Definitions of literature have varied over time.[11] In Western Europe, prior to the 18th century, literature denoted all books and writing. It can be seen as returning to older, more inclusive notions, so that cultural studies, for instance, include, in addition to canonical works, popular and minority genres. The word is also used in reference to non-written works: to "oral literature" and "the literature of preliterate culture".[citation needed]


The use of the term "literature" here poses some issues due to its origins in the Latin littera, "letter," essentially writing. Alternatives such as "oral forms" and "oral genres" have been suggested, but the word literature is widely used.[4]


Australian Aboriginal culture has thrived on oral traditions and oral histories passed down through tens of thousands of years.In a study published in February 2020, new evidence showed that both Budj Bim and Tower Hill volcanoes erupted between 34,000 and 40,000 years ago.[14] Significantly, this is a "minimum age constraint for human presence in Victoria", and also could be interpreted as evidence for the oral histories of the Gunditjmara people, an Aboriginal Australian people of south-western Victoria, which tell of volcanic eruptions being some of the oldest oral traditions in existence.[15] An axe found underneath volcanic ash in 1947 had already proven that humans inhabited the region before the eruption of Tower Hill.[14]


Oral literature is an ancient human tradition found in "all corners of the world."[16] Modern archaeology has been unveiling evidence of the human efforts to preserve and transmit arts and knowledge that depended completely or partially on an oral tradition, across various cultures:


The Judeo-Christian Bible reveals its oral traditional roots; medieval European manuscripts are penned by performing scribes; geometric vases from archaic Greece mirror Homer's oral style. (...) Indeed, if these final decades of the millennium have taught us anything, it must be that oral tradition never was the other we accused it of being; it never was the primitive, preliminary technology of communication we thought it to be. Rather, if the whole truth is told, oral tradition stands out as the single most dominant communicative technology of our species as both a historical fact and, in many areas still, a contemporary reality.[16]


In Asia, the transmission of folklore, mythologies as well as scriptures in ancient India, in different Indian religions, was by oral tradition, preserved with precision with the help of elaborate mnemonic techniques.[18]


The early Buddhist texts are also generally believed to be of oral tradition, with the first by comparing inconsistencies in the transmitted versions of literature from various oral societies such as the Greek, Serbia and other cultures, then noting that the Vedic literature is too consistent and vast to have been composed and transmitted orally across generations, without being written down.[19] According to Goody, the Vedic texts likely involved both a written and oral tradition, calling it a "parallel products of a literate society".[20]


All ancient Greek literature was to some degree oral in nature, and the earliest literature was completely so.[21] Homer's epic poetry, states Michael Gagarin, was largely composed, performed and transmitted orally.[22] As folklores and legends were performed in front of distant audiences, the singers would substitute the names in the stories with local characters or rulers to give the stories a local flavor and thus connect with the audience by making the historicity embedded in the oral tradition as unreliable.[23] The lack of surviving texts about the Greek and Roman religious traditions have led scholars to presume that these were ritualistic and transmitted as oral traditions, but some scholars disagree that the complex rituals in the ancient Greek and Roman civilizations were an exclusive product of an oral tradition.[24]


Writing systems are not known to have existed among Native North Americans (north of Mesoamerica) before contact with Europeans.
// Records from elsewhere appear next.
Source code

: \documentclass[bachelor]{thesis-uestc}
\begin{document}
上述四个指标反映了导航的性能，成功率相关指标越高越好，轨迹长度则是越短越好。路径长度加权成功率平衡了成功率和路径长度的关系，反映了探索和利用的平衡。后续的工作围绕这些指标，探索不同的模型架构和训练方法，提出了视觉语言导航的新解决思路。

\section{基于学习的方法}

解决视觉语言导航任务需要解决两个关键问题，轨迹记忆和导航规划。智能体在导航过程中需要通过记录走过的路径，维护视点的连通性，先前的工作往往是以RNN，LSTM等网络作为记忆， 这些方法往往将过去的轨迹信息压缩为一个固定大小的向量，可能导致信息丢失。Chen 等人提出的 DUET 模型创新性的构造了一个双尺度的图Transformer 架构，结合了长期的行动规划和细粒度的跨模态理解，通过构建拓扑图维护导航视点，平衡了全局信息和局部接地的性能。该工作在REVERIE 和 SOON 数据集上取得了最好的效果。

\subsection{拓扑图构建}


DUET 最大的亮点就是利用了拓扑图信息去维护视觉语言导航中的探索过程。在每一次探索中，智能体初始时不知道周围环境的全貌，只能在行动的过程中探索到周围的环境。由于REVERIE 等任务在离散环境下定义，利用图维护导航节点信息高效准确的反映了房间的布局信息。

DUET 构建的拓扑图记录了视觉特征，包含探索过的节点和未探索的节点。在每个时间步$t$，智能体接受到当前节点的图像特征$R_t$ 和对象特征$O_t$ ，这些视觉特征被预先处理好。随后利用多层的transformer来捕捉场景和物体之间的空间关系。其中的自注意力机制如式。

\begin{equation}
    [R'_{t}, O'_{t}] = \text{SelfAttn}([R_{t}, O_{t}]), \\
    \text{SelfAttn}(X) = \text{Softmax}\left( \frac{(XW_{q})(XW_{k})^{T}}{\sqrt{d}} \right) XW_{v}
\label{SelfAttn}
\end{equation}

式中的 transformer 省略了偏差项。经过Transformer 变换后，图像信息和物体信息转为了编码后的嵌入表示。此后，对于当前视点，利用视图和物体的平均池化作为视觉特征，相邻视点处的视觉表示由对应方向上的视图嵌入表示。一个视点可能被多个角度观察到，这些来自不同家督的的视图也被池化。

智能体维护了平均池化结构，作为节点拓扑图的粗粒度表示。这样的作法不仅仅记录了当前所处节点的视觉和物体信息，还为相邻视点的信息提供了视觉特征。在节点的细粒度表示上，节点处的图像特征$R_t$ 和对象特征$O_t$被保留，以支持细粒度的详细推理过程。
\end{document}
Oral storytelling traditions flourished in a context without the use of writing to record and preserve history, scientific knowledge, and social practices.[25] While some stories were told for amusement and leisure, most functioned as practical lessons from tribal experience applied to immediate moral, social, psychological, and environmental issues.[26] Stories fuse fictional, supernatural, or otherwise exaggerated characters and circumstances with real emotions and morals as a means of teaching. Plots often reflect real life situations and may be aimed at particular people known by the story's audience. In this way, social pressure could be exerted without directly causing embarrassment or social exclusion.[27] For example, rather than yelling, Inuit parents might deter their children from wandering too close to the water's edge by telling a story about a sea monster with a pouch for children within its reach.[28]


The enduring significance of oral traditions is underscored in a systemic literature review on indigenous languages in South Africa, within the framework of contemporary linguistic challenges. Oral literature is crucial for cultural preservation, linguistic diversity, and social justice, as evidenced by the postcolonial struggles and ongoing initiatives to safeguard and promote South African indigenous languages.[29]
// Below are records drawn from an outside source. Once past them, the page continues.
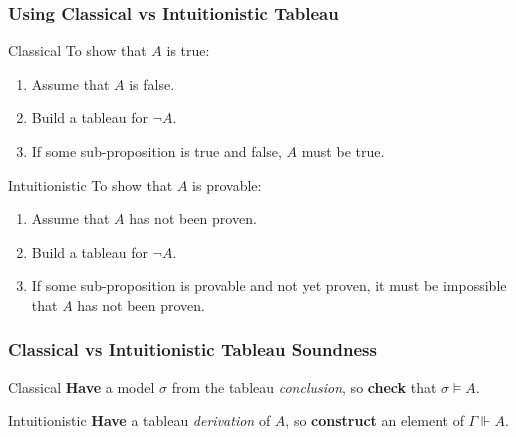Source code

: \documentclass[mathserif]{beamer}
\newcommand{\sat}[1]{\sigma \vDash #1}
\newcommand{\force}[1]{\Gamma \Vdash #1}
\begin{document}
\begin{frame}
\frametitle{Using Classical vs Intuitionistic Tableau}

\begin{block}{Classical}
To show that $A$ is true:
\begin{enumerate}
\item Assume that $A$ is false.
\item Build a tableau for $\neg A$.
\item If some sub-proposition is true and false, $A$ must be true.
\end{enumerate}
\end{block}

\begin{block}{Intuitionistic}
To show that $A$ is provable:
\begin{enumerate}
\item Assume that $A$ has not been proven.
\item Build a tableau for $\neg A$.
\item If some sub-proposition is provable and not yet proven,
it must be impossible that $A$ has not been proven.
\end{enumerate}
\end{block}

\end{frame}

\begin{frame}
\frametitle{Classical vs Intuitionistic Tableau Soundness}

\begin{block}{Classical}
{\bf Have} a model $\sigma$ from the tableau {\it conclusion}, so
{\bf check} that $\sat{A}$.
\end{block}

\begin{block}{Intuitionistic}
{\bf Have} a tableau {\it derivation} of $A$, so
{\bf construct} an element of $\force{A}$.
\end{block}

\end{frame}
\end{document}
Oratory or the art of public speaking was considered a literary art for a significant period of time.[5] From Ancient Greece to the late 19th century, rhetoric played a central role in Western education in training orators, lawyers, counselors, historians, statesmen, and poets.[30][note 1]


Around the 4th millennium BC, the complexity of trade and administration in Mesopotamia outgrew human memory, and writing became a more dependable method of recording and presenting transactions in a permanent form.[32] Though in both ancient Egypt and Mesoamerica, writing may have already emerged because of the need to record historical and environmental events. Subsequent innovations included more uniform, predictable legal systems, sacred texts, and the origins of modern practices of scientific inquiry and knowledge-consolidation, all largely reliant on portable and easily reproducible forms of writing.
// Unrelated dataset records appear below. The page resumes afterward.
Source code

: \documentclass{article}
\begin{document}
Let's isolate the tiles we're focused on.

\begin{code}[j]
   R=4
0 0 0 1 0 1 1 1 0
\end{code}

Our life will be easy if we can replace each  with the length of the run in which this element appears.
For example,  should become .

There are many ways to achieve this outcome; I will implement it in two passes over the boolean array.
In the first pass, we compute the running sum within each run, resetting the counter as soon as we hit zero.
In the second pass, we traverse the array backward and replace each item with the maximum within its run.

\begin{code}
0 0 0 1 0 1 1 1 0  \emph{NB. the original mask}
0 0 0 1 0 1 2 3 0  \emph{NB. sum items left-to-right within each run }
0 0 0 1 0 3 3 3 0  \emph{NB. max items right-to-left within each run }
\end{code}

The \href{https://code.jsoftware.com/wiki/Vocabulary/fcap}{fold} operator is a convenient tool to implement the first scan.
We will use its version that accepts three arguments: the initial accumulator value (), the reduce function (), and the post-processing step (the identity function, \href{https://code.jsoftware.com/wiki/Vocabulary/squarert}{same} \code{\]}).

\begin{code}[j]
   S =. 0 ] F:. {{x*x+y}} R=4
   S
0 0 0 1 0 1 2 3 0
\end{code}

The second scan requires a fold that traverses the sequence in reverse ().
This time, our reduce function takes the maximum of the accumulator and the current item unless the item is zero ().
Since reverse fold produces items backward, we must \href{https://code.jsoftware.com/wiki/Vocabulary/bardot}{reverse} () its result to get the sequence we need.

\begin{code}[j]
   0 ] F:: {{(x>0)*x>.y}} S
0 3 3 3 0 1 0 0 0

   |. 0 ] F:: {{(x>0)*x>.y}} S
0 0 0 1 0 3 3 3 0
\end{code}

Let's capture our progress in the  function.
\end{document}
The beginning of Roman literature dates to 240 BC, when a Roman audience saw a Latin version of a Greek play.[66] Literature in Latin would flourish for the next six centuries, and includes essays, histories, poems, plays, and other writings.


The Qur'an (610 AD to 632 AD),[67] the main holy book of Islam, had a significant influence on the Arab language, and marked the beginning of Islamic literature. Muslims believe it was transcribed in the Arabic dialect of the Quraysh, the tribe of Muhammad.[27][68] As Islam spread, the Quran had the effect of unifying and standardizing Arabic.[27]


Theological works in Latin were the dominant form of literature in Europe typically found in libraries during the Middle Ages. Western Vernacular literature includes the Poetic Edda and the sagas, or heroic epics, of Iceland, the Anglo-Saxon Beowulf, and the German Song of Hildebrandt. A later form of medieval fiction was the romance, an adventurous and sometimes magical narrative with strong popular appeal.[69]


Controversial, religious, political and instructional literature proliferated during the European Renaissance as a result of the Johannes Gutenberg's invention of the printing press[70] around 1440, while the Medieval romance developed into the novel.[71]


Early printed books, single sheets, and images created before 1501 in Europe are known as incunables or incunabula. "A man born in 1453, the year of the fall of Constantinople, could look back from his fiftieth year on a lifetime in which about eight million books had been printed, more perhaps than all the scribes of Europe had produced since Constantine founded his city in A.D. 330."[76]


In late 1820s England, growing political and social awareness, "particularly among the utilitarians and Benthamites, promoted the possibility of including courses in English literary study in the newly formed London University". This further developed into the idea of the study of literature being "the ideal carrier for the propagation of the humanist cultural myth of a well educated, culturally harmonious nation".[77]


Literary fiction is a term used to describe fiction that explores any facet of the human condition, and may involve social commentary. It is often regarded as having more artistic merit than genre fiction, especially the most commercially oriented types, but this has been contested in recent years, with the serious study of genre fiction within universities.[89]